Cour administrative d'appel de Toulouse — Décision N° CAA31-22TL22377

jeudi 4 juillet 2024

JuridictionCour administrative d'appel de Toulouse
SectionCour administrative d'appel de Toulouse
N° DossierCAA31-22TL22377
TypeDécision
Recoursexcès de pouvoir
PublicationC
Formation1ère chambre
Avocat requérantSCP HENRY-CHICHET-PAILLES-GARIDOU

Texte intégral

Vu la procédure suivante :

Procédure contentieuse antérieure :

La prud'homie des pêcheurs des communes de Saint-Laurent-de-la-Salanque et du Barcarès a demandé au tribunal administratif de Montpellier d'annuler le courrier du 28 août 2019 par lequel le préfet des Pyrénées-Orientales a déclaré les barrages mis en place sur les graus de la Corrège et Saint-Ange de l'étang de Salses-Leucate non-conformes à la réglementation en vigueur, ainsi que le rejet du recours gracieux dirigé contre cet acte.

M. P R, Mme G L, M. O K, M. F N, M. S H, M. J E, M. Q D, M. I D, M. A M, M. C B, M. A L et M. I R ont demandé au tribunal administratif de Montpellier d'annuler le courrier du 20 mai 2021 par lequel le préfet des Pyrénées-Orientales a indiqué avoir requis l'autorité portuaire du port du Barcarès de ne plus procéder à la mise en place des installations du barrage du grau Saint-Ange.

M. P R, Mme G L, M. O K, M. F N, M. S H, M. J E, M. Q D, M. I D, M. A M, M. C B, M. A L et M. I R ont demandé au tribunal administratif de Montpellier d'annuler la convention signée les 18 et 20 octobre 2021 par le préfet des Pyrénées-Orientales, le préfet de l'Aude et le président du comité régional des pêches maritimes et des élevages marins d'Occitanie prévoyant que " les barrages à poissons du grau de la Corrège et du grau Saint-Ange ne seront plus mis en place à compter de l'année 2022 ".

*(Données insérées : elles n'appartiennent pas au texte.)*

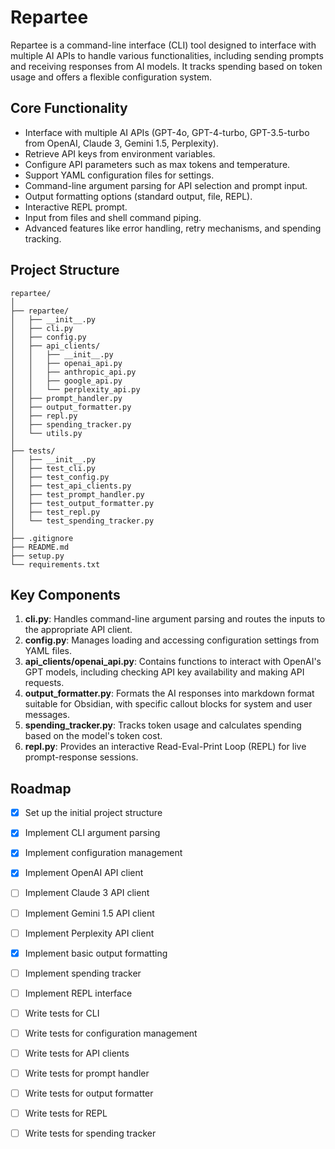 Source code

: # Repartee

Repartee is a command-line interface (CLI) tool designed to interface with multiple AI APIs to handle various functionalities, including sending prompts and receiving responses from AI models. It tracks spending based on token usage and offers a flexible configuration system.

## Core Functionality
- Interface with multiple AI APIs (GPT-4o, GPT-4-turbo, GPT-3.5-turbo from OpenAI, Claude 3, Gemini 1.5, Perplexity).
- Retrieve API keys from environment variables.
- Configure API parameters such as max tokens and temperature.
- Support YAML configuration files for settings.
- Command-line argument parsing for API selection and prompt input.
- Output formatting options (standard output, file, REPL).
- Interactive REPL prompt.
- Input from files and shell command piping.
- Advanced features like error handling, retry mechanisms, and spending tracking.

## Project Structure
```
repartee/
│
├── repartee/
│   ├── __init__.py
│   ├── cli.py
│   ├── config.py
│   ├── api_clients/
│   │   ├── __init__.py
│   │   ├── openai_api.py
│   │   ├── anthropic_api.py
│   │   ├── google_api.py
│   │   └── perplexity_api.py
│   ├── prompt_handler.py
│   ├── output_formatter.py
│   ├── repl.py
│   ├── spending_tracker.py
│   └── utils.py
│
├── tests/
│   ├── __init__.py
│   ├── test_cli.py
│   ├── test_config.py
│   ├── test_api_clients.py
│   ├── test_prompt_handler.py
│   ├── test_output_formatter.py
│   ├── test_repl.py
│   └── test_spending_tracker.py
│
├── .gitignore
├── README.md
├── setup.py
└── requirements.txt
```

## Key Components

1. **cli.py**: Handles command-line argument parsing and routes the inputs to the appropriate API client.
2. **config.py**: Manages loading and accessing configuration settings from YAML files.
3. **api_clients/openai_api.py**: Contains functions to interact with OpenAI's GPT models, including checking API key availability and making API requests.
4. **output_formatter.py**: Formats the AI responses into markdown format suitable for Obsidian, with specific callout blocks for system and user messages.
5. **spending_tracker.py**: Tracks token usage and calculates spending based on the model's token cost.
6. **repl.py**: Provides an interactive Read-Eval-Print Loop (REPL) for live prompt-response sessions.

## Roadmap

- [x] Set up the initial project structure
- [x] Implement CLI argument parsing
- [x] Implement configuration management
- [x] Implement OpenAI API client
- [ ] Implement Claude 3 API client
- [ ] Implement Gemini 1.5 API client
- [ ] Implement Perplexity API client
- [x] Implement basic output formatting
- [ ] Implement spending tracker
- [ ] Implement REPL interface
- [ ] Write tests for CLI
- [ ] Write tests for configuration management
- [ ] Write tests for API clients
- [ ] Write tests for prompt handler
- [ ] Write tests for output formatter
- [ ] Write tests for REPL
- [ ] Write tests for spending tracker
 
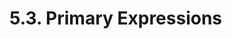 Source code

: <!-- This file is generated automatically by infrastructure scripts (crates/codegen/spec/src/lib.rs:29:22). Please don't edit by hand. -->

# 5.3. Primary Expressions

```{ .ebnf #TypeExpression }

```

<pre ebnf-snippet="TypeExpression" style="display: none;"><span class="cm">(* Introduced in 0.5.3 *)</span><br /><a href="#TypeExpression"><span class="k">TypeExpression</span></a><span class="o"> = </span><span class="cm">(* type_keyword: *)</span><span class="o"> </span><a href="../../01-file-structure/06-keywords#TypeKeyword"><span class="k">TYPE_KEYWORD</span></a><br /><span class="o">                 </span><span class="cm">(* open_paren: *)</span><span class="o"> </span><a href="../../01-file-structure/07-punctuation#OpenParen"><span class="k">OPEN_PAREN</span></a><br /><span class="o">                 </span><span class="cm">(* type_name: *)</span><span class="o"> </span><a href="../../03-types/01-advanced-types#TypeName"><span class="k">TypeName</span></a><br /><span class="o">                 </span><span class="cm">(* close_paren: *)</span><span class="o"> </span><a href="../../01-file-structure/07-punctuation#CloseParen"><span class="k">CLOSE_PAREN</span></a><span class="o">;</span></pre>

```{ .ebnf #NewExpression }

```

<pre ebnf-snippet="NewExpression" style="display: none;"><a href="#NewExpression"><span class="k">NewExpression</span></a><span class="o"> = </span><span class="cm">(* new_keyword: *)</span><span class="o"> </span><a href="../../01-file-structure/06-keywords#NewKeyword"><span class="k">NEW_KEYWORD</span></a><br /><span class="o">                </span><span class="cm">(* type_name: *)</span><span class="o"> </span><a href="../../03-types/01-advanced-types#TypeName"><span class="k">TypeName</span></a><span class="o">;</span></pre>

```{ .ebnf #TupleExpression }

```

<pre ebnf-snippet="TupleExpression" style="display: none;"><a href="#TupleExpression"><span class="k">TupleExpression</span></a><span class="o"> = </span><span class="cm">(* open_paren: *)</span><span class="o"> </span><a href="../../01-file-structure/07-punctuation#OpenParen"><span class="k">OPEN_PAREN</span></a><br /><span class="o">                  </span><span class="cm">(* items: *)</span><span class="o"> </span><a href="#TupleValues"><span class="k">TupleValues</span></a><br /><span class="o">                  </span><span class="cm">(* close_paren: *)</span><span class="o"> </span><a href="../../01-file-structure/07-punctuation#CloseParen"><span class="k">CLOSE_PAREN</span></a><span class="o">;</span></pre>

```{ .ebnf #TupleValues }

```

<pre ebnf-snippet="TupleValues" style="display: none;"><a href="#TupleValues"><span class="k">TupleValues</span></a><span class="o"> = </span><span class="cm">(* item: *)</span><span class="o"> </span><a href="#TupleValue"><span class="k">TupleValue</span></a><span class="o"> </span><span class="o">(</span><span class="cm">(* separator: *)</span><span class="o"> </span><a href="../../01-file-structure/07-punctuation#Comma"><span class="k">COMMA</span></a><span class="o"> </span><span class="cm">(* item: *)</span><span class="o"> </span><a href="#TupleValue"><span class="k">TupleValue</span></a><span class="o">)</span><span class="o">*</span><span class="o">;</span></pre>

```{ .ebnf #TupleValue }

```

<pre ebnf-snippet="TupleValue" style="display: none;"><a href="#TupleValue"><span class="k">TupleValue</span></a><span class="o"> = </span><span class="cm">(* expression: *)</span><span class="o"> </span><a href="../01-base-expressions#Expression"><span class="k">Expression</span></a><span class="o">?</span><span class="o">;</span></pre>

```{ .ebnf #ArrayExpression }

```

<pre ebnf-snippet="ArrayExpression" style="display: none;"><a href="#ArrayExpression"><span class="k">ArrayExpression</span></a><span class="o"> = </span><span class="cm">(* open_bracket: *)</span><span class="o"> </span><a href="../../01-file-structure/07-punctuation#OpenBracket"><span class="k">OPEN_BRACKET</span></a><br /><span class="o">                  </span><span class="cm">(* items: *)</span><span class="o"> </span><a href="#ArrayValues"><span class="k">ArrayValues</span></a><br /><span class="o">                  </span><span class="cm">(* close_bracket: *)</span><span class="o"> </span><a href="../../01-file-structure/07-punctuation#CloseBracket"><span class="k">CLOSE_BRACKET</span></a><span class="o">;</span></pre>

```{ .ebnf #ArrayValues }

```

<pre ebnf-snippet="ArrayValues" style="display: none;"><a href="#ArrayValues"><span class="k">ArrayValues</span></a><span class="o"> = </span><span class="cm">(* item: *)</span><span class="o"> </span><a href="../01-base-expressions#Expression"><span class="k">Expression</span></a><span class="o"> </span><span class="o">(</span><span class="cm">(* separator: *)</span><span class="o"> </span><a href="../../01-file-structure/07-punctuation#Comma"><span class="k">COMMA</span></a><span class="o"> </span><span class="cm">(* item: *)</span><span class="o"> </span><a href="../01-base-expressions#Expression"><span class="k">Expression</span></a><span class="o">)</span><span class="o">*</span><span class="o">;</span></pre>
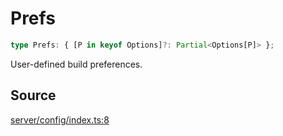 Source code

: # Prefs

```ts
type Prefs: { [P in keyof Options]?: Partial<Options[P]> };
```

User-defined build preferences.

## Source

[server/config/index.ts:8](https://github.com/Elringus/Imgit/blob/157689c/src/server/config/index.ts#L8)
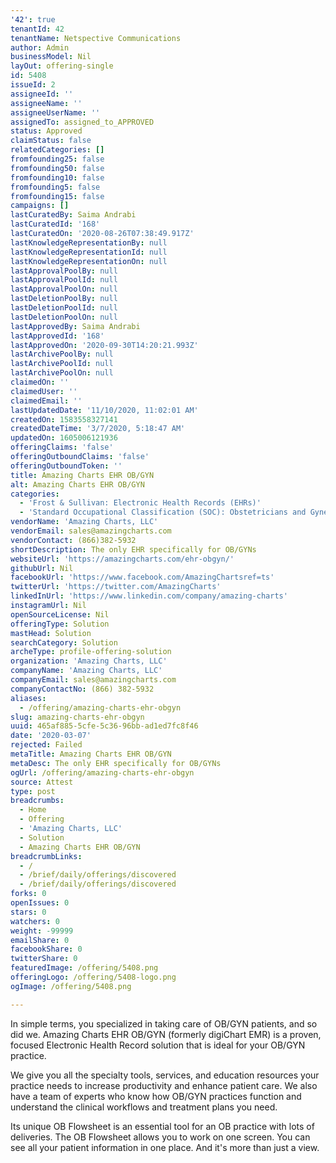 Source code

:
 ```yaml
---
'42': true
tenantId: 42
tenantName: Netspective Communications
author: Admin
businessModel: Nil
layOut: offering-single
id: 5408
issueId: 2
assigneeId: ''
assigneeName: ''
assigneeUserName: ''
assignedTo: assigned_to_APPROVED
status: Approved
claimStatus: false
relatedCategories: []
fromfounding25: false
fromfounding50: false
fromfounding10: false
fromfounding5: false
fromfounding15: false
campaigns: []
lastCuratedBy: Saima Andrabi
lastCuratedId: '168'
lastCuratedOn: '2020-08-26T07:38:49.917Z'
lastKnowledgeRepresentationBy: null
lastKnowledgeRepresentationId: null
lastKnowledgeRepresentationOn: null
lastApprovalPoolBy: null
lastApprovalPoolId: null
lastApprovalPoolOn: null
lastDeletionPoolBy: null
lastDeletionPoolId: null
lastDeletionPoolOn: null
lastApprovedBy: Saima Andrabi
lastApprovedId: '168'
lastApprovedOn: '2020-09-30T14:20:21.993Z'
lastArchivePoolBy: null
lastArchivePoolId: null
lastArchivePoolOn: null
claimedOn: ''
claimedUser: ''
claimedEmail: ''
lastUpdatedDate: '11/10/2020, 11:02:01 AM'
createdOn: 1583558327141
createdDateTime: '3/7/2020, 5:18:47 AM'
updatedOn: 1605006121936
offeringClaims: 'false'
offeringOutboundClaims: 'false'
offeringOutboundToken: ''
title: Amazing Charts EHR OB/GYN
alt: Amazing Charts EHR OB/GYN
categories:
  - 'Frost & Sullivan: Electronic Health Records (EHRs)'
  - 'Standard Occupational Classification (SOC): Obstetricians and Gynecologists'
vendorName: 'Amazing Charts, LLC'
vendorEmail: sales@amazingcharts.com
vendorContact: (866)382-5932
shortDescription: The only EHR specifically for OB/GYNs
websiteUrl: 'https://amazingcharts.com/ehr-obgyn/'
githubUrl: Nil
facebookUrl: 'https://www.facebook.com/AmazingChartsref=ts'
twitterUrl: 'https://twitter.com/AmazingCharts'
linkedInUrl: 'https://www.linkedin.com/company/amazing-charts'
instagramUrl: Nil
openSourceLicense: Nil
offeringType: Solution
mastHead: Solution
searchCategory: Solution
archeType: profile-offering-solution
organization: 'Amazing Charts, LLC'
companyName: 'Amazing Charts, LLC'
companyEmail: sales@amazingcharts.com
companyContactNo: (866) 382-5932
aliases:
  - /offering/amazing-charts-ehr-obgyn
slug: amazing-charts-ehr-obgyn
uuid: 465af885-5cfe-5c36-96bb-ad1ed7fc8f46
date: '2020-03-07'
rejected: Failed
metaTitle: Amazing Charts EHR OB/GYN
metaDesc: The only EHR specifically for OB/GYNs
ogUrl: /offering/amazing-charts-ehr-obgyn
source: Attest
type: post
breadcrumbs:
  - Home
  - Offering
  - 'Amazing Charts, LLC'
  - Solution
  - Amazing Charts EHR OB/GYN
breadcrumbLinks:
  - /
  - /brief/daily/offerings/discovered
  - /brief/daily/offerings/discovered
forks: 0
openIssues: 0
stars: 0
watchers: 0
weight: -99999
emailShare: 0
facebookShare: 0
twitterShare: 0
featuredImage: /offering/5408.png
offeringLogo: /offering/5408-logo.png
ogImage: /offering/5408.png

---
```

In simple terms, you specialized in taking care of OB/GYN patients, and so did we. Amazing Charts EHR OB/GYN (formerly digiChart EMR) is a proven, focused Electronic Health Record solution that is ideal for your OB/GYN practice.

We give you all the specialty tools, services, and education resources your practice needs to increase productivity and enhance patient care. We also have a team of experts who know how OB/GYN practices function and understand the clinical workflows and treatment plans you need.

Its unique OB Flowsheet is an essential tool for an OB practice with lots of deliveries. The OB Flowsheet allows you to work on one screen. You can see all your patient information in one place. And it's more than just a view. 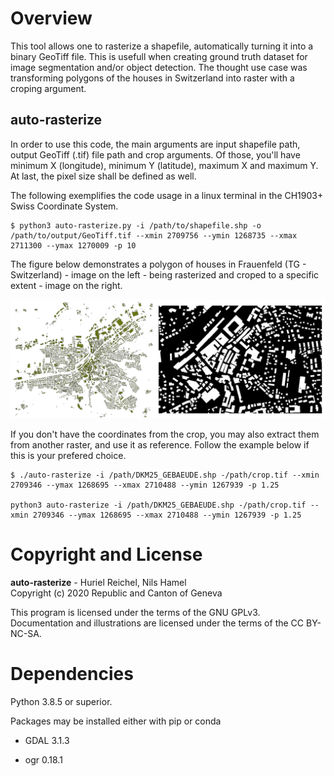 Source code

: # Overview
This tool allows one to rasterize a shapefile, automatically turning it into a binary GeoTiff file. This is usefull when creating ground truth dataset for image segmentation and/or object detection. The thought use case was transforming polygons of the houses in Switzerland into raster with a croping argument.

## auto-rasterize
In order to use this code, the main arguments are input shapefile path, output GeoTiff (.tif) file path and crop arguments. Of those, you'll have minimum X (longitude), minimum Y (latitude), maximum X and maximum Y. At last, the pixel size shall be defined as well. 

The following exemplifies the code usage in a linux terminal in the CH1903+ Swiss Coordinate System.

```
$ python3 auto-rasterize.py -i /path/to/shapefile.shp -o /path/to/output/GeoTiff.tif --xmin 2709756 --ymin 1268735 --xmax 2711300 --ymax 1270009 -p 10
```

The figure below demonstrates a polygon of houses in Frauenfeld (TG - Switzerland) - image on the left -  being rasterized and croped to a specific extent - image on the right.

![](example.png)

If you don't have the coordinates from the crop, you may also extract them from another raster, and use it as reference. Follow the example below if this is your prefered choice.

```
$ ./auto-rasterize -i /path/DKM25_GEBAEUDE.shp -/path/crop.tif --xmin 2709346 --ymax 1268695 --xmax 2710488 --ymin 1267939 -p 1.25

python3 auto-rasterize -i /path/DKM25_GEBAEUDE.shp -/path/crop.tif --xmin 2709346 --ymax 1268695 --xmax 2710488 --ymin 1267939 -p 1.25
```

# Copyright and License

**auto-rasterize** - Huriel Reichel, Nils Hamel <br />
Copyright (c) 2020 Republic and Canton of Geneva

This program is licensed under the terms of the GNU GPLv3. Documentation and illustrations are licensed under the terms of the CC BY-NC-SA.

# Dependencies

Python 3.8.5 or superior.

Packages may be installed either with pip or conda

* GDAL 3.1.3

* ogr 0.18.1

Par un jugement n° 2000278, 2103843, 2106680 du 27 septembre 2022, le tribunal administratif de Montpellier a rejeté leurs demandes.

Procédure devant la cour :

Par une requête, enregistrée le 25 novembre 2022, M. P R, Mme G L, M. O K, M. F N, M. S H, M. J E, M. Q D, M. I D, M. A M, M. C B, M. A L et M. I R, représentés par Me Bonnet, demandent à la cour :

1°) d'annuler ce jugement, en tant qu'il a rejeté la demande d'annulation de la convention signée les 18 et 20 octobre 2021 ;

2°) d'annuler cette convention ;

3°) de mettre à la charge de l'Etat une somme de 4 000 euros sur le fondement de l'article L. 761-1 du code de justice administrative.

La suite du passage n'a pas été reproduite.